The Queer (Spatial) Economies of 'The Lavender Hill Mob'
Hornsey, R. (2008) The Queer (Spatial) Economies of 'The Lavender Hill Mob'. Journal of British Cinema and Television, 5 (1). pp. 38-52. ISSN 1743-4521.
Publisher's URL: http://dx.doi.org/10.3366/E1743452108000058
This essay provides a new reading of the popular Ealing comedy 'The Lavender Hill Mob' (Charles Crichton, 1951) by rethinking its relationship to wider cultural developments in Britain at the time of its release. The immediate post-war period was marked by an investment in town planning ideologies as a means to repair the devastation of the Blitz and to build a more cohesive social order through the reformation of the built environment. During the reconstruction, various pedagogical initiatives sought to infuse an idea of national citizenship within a certain mode of inhabiting, moving through and reading urban space.
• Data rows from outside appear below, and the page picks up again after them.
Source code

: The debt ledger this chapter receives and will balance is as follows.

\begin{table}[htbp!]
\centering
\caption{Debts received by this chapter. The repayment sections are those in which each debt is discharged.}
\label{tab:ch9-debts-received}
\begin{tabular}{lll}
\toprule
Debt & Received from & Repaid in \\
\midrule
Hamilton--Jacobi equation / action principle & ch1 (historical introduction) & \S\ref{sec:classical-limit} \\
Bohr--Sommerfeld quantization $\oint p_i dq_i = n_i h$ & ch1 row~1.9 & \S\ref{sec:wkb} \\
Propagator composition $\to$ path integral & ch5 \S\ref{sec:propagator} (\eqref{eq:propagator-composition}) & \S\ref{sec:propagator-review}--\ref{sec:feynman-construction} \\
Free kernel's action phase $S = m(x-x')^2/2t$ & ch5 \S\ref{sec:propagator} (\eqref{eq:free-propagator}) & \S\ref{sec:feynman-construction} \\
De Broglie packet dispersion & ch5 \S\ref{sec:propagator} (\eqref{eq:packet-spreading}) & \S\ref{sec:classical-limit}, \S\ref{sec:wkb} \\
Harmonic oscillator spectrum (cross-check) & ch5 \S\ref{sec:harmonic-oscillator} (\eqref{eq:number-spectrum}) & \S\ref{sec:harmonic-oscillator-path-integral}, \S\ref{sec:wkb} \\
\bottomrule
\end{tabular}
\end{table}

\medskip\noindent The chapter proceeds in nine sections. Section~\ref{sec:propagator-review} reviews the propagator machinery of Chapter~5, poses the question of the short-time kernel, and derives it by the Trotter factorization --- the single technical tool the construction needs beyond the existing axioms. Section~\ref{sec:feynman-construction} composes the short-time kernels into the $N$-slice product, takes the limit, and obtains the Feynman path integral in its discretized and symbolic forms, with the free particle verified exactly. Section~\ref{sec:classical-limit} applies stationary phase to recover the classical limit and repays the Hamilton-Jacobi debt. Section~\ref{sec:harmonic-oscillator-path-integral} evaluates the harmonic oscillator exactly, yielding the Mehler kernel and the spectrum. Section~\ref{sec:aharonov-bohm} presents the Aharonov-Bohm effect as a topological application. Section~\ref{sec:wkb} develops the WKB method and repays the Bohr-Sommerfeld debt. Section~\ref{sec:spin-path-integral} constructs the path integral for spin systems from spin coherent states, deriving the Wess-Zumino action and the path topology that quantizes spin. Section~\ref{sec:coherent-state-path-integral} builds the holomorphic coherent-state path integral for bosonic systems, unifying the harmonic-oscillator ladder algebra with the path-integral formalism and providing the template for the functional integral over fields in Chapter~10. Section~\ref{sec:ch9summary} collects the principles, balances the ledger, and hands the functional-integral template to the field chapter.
The early-1950s were also marked by a sudden press attention to the problems of ‘male vice’ in London and, in particular, the way queer men had their own illicit urban choreographies and ways of engaging with the city. Such queer geographies were vilified for their anti-social nature and demonised as an attack on the normative spatial dynamics being propagated elsewhere. This essay argues that 'The Lavender Hill Mob' offered a sly celebration of precisely those illicit queer geographies that were becoming problematic at the time of its release. Not only is the film deeply queer in both its characterisations and its manner, but its central narrative revolves around a displaced articulation of the ‘crime’ of homosexuality as it was being imagined in the early-1950s. Through this, the film invites its audience to participate in a range of queer engagements with the city, not as a source of social anxiety but one of comedic delight.